District 7 Council candidate George Beier just sent out a mailer in which he claims that the BRT will cause gridlock on Telegraph. Beier has long been opposed to making a traffic lane into a bus-only lane. Beier’s mailer offers no facts to back up his claim of gridlock. AC Transit’s Jim Cunradi, who manages the BRT project, says that no BRT system anywhere has caused gridlock. Cunradi has documentation for numerous BRT examples. Beier should read some of this stuff. A bus-only lane makes bus trips faster than car trips, so that a substantial number of people will choose to commute by bus instead of clogging Telegraph with their cars. If a BRT is properly deployed, there are actually fewer cars on the road. People like Beier seem to think that nobody would ride a bus to work in progressive Berkeley, but would rather contribute to gridlock, air pollution and global warming. AC Transit will soon release the environmental impact report (EIR) on the BRT. Perhaps this will clear up the confusion generated by the politics. I hope Beier reads the EIR. 
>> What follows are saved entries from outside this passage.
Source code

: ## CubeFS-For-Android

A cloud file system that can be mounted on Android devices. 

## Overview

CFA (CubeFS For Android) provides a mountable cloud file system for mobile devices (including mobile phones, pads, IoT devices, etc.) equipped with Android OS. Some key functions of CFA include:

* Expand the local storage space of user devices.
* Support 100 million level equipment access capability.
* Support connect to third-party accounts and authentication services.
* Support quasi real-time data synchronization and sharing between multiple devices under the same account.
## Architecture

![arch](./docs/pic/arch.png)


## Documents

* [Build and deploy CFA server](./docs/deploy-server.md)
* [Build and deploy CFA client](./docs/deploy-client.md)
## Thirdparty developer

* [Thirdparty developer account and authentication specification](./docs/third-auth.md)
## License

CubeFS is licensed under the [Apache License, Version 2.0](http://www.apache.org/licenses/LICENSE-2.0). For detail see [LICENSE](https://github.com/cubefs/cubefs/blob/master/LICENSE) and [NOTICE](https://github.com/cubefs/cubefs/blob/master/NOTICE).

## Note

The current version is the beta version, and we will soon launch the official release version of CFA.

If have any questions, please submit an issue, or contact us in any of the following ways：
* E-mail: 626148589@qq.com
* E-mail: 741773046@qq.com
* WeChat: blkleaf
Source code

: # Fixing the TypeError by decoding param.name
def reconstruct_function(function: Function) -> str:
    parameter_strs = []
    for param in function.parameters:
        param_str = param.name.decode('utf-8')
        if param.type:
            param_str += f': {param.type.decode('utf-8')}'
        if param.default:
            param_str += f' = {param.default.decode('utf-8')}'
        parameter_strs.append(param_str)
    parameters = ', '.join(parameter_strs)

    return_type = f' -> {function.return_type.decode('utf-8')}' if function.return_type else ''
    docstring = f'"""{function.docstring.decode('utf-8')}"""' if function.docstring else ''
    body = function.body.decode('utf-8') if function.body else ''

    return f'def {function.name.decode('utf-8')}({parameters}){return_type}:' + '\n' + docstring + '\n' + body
The anti-bus hysteria has also fixated on fear of a “Transit mall” which supposedly would create a bus-only zone on Telegraph, north of Dwight. Cars would not be allowed north of Dwight. I don’t think there are any plans for a “transit mall,” beyond the existing group of bus stops on Bancroft at the end of Telegraph, but there are definitely proposals for a bus-only lane on Telegraph, perhaps only during the commute hours. 

AC Transit hasn’t decided whether a bus-only lane on Telegraph is needed for the BRT project. The EIR will include a traffic analysis. I wish we could read it now, instead of Beier’s uninformed hysteria. Berkeley is supposed to have pledged to do something effective about air pollution and global warming. Are we going to have leadership, or will our politicians purvey hysteria?  

Steve Geller 




Editors, Daily Planet: 

George Beier recently sent out a campaign mailer that attacks AC Transit’s proposal to improve bus service on Telegraph Ave via implementation of Bus Rapid Transit (BRT). His brochure presents a distorted picture of BRT, contains statements that are clearly false—especially his assertion that it will mean “more traffic.” 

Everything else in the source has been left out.